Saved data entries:
........

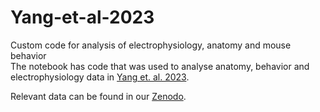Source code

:# Yang-et-al-2023
Custom code for analysis of electrophysiology, anatomy and mouse behavior  
The notebook has code that was used to analyse anatomy, behavior and electrophysiology data in [Yang et. al. 2023](https://doi.org/10.1016/j.cell.2022.12.009).

Relevant data can be found in our [Zenodo](10.5281/zenodo.7363150).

........

Task instructions ▸ Send back exactly the lines from the line with "The notebook has" through the end of the records.

Solution to this task ▸
The notebook has code that was used to analyse anatomy, behavior and electrophysiology data in [Yang et. al. 2023](https://doi.org/10.1016/j.cell.2022.12.009).

Relevant data can be found in our [Zenodo](10.5281/zenodo.7363150).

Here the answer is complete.